Im Bann der Zirbe

  • Klaudia und Manfred Strantz © Birgit Böhm-Ritter

Ein Holz hat eine ganze Familie in den Bann gezogen. Die Zirbe ist aus der Pamhagener Tischlerfamilie Strantz nicht mehr wegzudenken. Ja, die Zirbe. Eine Holzart, die man so gar nicht mit dem typisch pannonischen Landleben verbindet. Und trotzdem schwört die Familie auf Zirbenmöbel und all die Produkte, die rund um den hochalpinen Baum entstehen.

Seit vier Jahren arbeitet Manfred Stranz mit dem seltenen Holz. Damit ist er in Ostösterreich einer der wenigen Tischler, die aus der wertvollen Zirbe Möbel zimmern.

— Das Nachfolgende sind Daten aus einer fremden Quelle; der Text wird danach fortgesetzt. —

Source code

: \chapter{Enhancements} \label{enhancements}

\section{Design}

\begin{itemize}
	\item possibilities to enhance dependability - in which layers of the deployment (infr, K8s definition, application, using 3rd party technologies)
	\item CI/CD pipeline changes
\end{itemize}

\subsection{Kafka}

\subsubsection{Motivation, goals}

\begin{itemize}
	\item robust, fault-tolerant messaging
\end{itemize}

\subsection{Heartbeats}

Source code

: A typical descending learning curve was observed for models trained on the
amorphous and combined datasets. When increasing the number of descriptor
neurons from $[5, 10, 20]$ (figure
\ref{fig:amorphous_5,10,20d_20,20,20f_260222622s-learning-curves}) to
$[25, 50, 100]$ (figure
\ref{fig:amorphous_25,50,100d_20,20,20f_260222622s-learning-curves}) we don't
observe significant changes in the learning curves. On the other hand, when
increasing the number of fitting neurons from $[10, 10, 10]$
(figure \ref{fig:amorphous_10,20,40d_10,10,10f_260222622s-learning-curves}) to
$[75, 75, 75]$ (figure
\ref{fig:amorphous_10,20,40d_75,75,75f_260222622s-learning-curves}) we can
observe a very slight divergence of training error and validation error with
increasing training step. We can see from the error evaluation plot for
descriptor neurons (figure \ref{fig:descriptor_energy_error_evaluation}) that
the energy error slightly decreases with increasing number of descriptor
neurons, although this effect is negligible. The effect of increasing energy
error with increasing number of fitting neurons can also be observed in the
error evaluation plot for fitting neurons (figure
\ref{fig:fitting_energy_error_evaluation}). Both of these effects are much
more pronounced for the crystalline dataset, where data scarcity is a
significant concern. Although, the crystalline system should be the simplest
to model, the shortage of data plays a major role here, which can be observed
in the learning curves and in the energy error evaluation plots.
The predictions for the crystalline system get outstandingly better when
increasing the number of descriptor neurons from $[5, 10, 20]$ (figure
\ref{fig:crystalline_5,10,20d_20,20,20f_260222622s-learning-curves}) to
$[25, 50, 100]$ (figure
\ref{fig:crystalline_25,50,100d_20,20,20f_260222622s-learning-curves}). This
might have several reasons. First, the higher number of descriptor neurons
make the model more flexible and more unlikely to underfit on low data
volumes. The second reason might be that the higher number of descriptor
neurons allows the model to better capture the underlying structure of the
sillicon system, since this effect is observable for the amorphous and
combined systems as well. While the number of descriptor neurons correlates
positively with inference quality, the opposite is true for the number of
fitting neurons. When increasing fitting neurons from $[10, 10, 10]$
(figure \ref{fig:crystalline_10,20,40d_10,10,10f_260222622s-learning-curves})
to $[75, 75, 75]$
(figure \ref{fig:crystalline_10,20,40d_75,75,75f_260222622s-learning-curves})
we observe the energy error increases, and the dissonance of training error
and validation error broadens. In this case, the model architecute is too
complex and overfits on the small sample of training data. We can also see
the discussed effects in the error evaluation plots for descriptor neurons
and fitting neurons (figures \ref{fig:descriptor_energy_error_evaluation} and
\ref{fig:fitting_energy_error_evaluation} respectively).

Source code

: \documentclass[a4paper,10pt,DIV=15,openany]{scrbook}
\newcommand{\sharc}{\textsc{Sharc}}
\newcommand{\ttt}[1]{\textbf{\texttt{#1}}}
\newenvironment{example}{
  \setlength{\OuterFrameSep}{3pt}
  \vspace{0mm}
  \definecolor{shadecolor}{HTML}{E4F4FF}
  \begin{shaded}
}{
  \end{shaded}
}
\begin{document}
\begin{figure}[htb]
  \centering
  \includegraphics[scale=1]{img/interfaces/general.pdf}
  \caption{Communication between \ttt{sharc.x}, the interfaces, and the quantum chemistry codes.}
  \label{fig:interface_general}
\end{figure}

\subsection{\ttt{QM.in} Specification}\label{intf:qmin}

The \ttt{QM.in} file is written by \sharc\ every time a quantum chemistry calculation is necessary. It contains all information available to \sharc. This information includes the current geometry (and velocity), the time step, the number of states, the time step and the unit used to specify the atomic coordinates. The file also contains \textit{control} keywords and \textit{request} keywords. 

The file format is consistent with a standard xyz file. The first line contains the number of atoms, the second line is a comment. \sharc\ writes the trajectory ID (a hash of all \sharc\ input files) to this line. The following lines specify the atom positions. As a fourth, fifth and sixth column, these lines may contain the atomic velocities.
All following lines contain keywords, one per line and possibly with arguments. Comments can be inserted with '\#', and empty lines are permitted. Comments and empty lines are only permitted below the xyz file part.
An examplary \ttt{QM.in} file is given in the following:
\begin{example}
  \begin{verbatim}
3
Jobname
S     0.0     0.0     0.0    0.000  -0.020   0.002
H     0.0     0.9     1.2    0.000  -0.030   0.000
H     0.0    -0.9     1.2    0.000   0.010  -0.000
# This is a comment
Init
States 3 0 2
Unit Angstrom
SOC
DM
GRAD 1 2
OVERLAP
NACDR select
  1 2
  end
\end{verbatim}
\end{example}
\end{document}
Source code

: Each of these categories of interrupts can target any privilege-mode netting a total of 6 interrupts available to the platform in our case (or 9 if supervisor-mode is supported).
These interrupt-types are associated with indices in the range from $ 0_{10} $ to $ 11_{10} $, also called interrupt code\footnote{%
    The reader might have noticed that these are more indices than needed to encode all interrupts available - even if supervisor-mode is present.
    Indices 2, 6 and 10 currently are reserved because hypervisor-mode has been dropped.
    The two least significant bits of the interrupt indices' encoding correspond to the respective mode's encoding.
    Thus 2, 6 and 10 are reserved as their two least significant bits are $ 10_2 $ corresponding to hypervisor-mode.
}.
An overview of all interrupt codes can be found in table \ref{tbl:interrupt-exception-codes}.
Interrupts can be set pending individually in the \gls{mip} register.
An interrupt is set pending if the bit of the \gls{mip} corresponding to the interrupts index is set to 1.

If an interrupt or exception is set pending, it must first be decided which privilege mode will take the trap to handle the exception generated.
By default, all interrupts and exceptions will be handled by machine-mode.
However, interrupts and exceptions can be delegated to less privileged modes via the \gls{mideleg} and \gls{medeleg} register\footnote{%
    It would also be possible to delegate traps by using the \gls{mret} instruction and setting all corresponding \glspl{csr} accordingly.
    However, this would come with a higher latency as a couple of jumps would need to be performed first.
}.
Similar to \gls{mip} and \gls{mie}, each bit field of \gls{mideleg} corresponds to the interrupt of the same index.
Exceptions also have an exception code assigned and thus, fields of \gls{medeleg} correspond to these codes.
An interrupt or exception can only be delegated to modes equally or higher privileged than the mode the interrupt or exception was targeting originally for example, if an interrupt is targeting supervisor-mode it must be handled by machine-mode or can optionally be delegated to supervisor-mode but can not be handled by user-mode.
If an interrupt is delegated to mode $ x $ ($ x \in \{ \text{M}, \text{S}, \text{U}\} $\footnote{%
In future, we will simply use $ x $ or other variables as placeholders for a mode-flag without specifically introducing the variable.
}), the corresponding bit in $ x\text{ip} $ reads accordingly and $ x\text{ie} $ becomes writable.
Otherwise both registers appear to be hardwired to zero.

Durch einen Zufall erkannte der Pamhagener Tischlermeister die Vorzüge des Baumes. Ein Kundenwunsch brachte ihn auf die Idee, Massivmöbel aus dem weichen Holz zu tischlern. Das erste Zirbenbett fand sofort Anklang und begeisterte auch die Tischlerfamilie selbst. „Wir haben uns weiter mit dem Holz beschäftigt und erkannt, dass es eine beruhigende Wirkung hat“, erzählt Strantz. Deshalb seien es vor allem Betten und Schlafzimmermöbel, die bei den Kunden, hoch gefragt sind. „Das Zirbenholz verliert seinen intensiven Wohlgeruch auch nach Jahrzehnten nicht. Dieser wirkt beruhigend und sorgt für einen erholsamen Schlaf.“

Manfred Strantz ist Tischler aus Berufung. Seine Leidenschaft gilt seit jeher dem Holz. Der Pamhagener hat schon als Kind erkannt, dass ihm das Arbeiten mit Holz in die Wiege gelegt wurde. Nicht nur sprichwörtlich. Nach der Schule ergriff er den Beruf seines Vaters und begann eine Tischlerlehre. Seine ersten Ausstellungsstücke entstanden aber bereits als Schulkind im Werkunterricht.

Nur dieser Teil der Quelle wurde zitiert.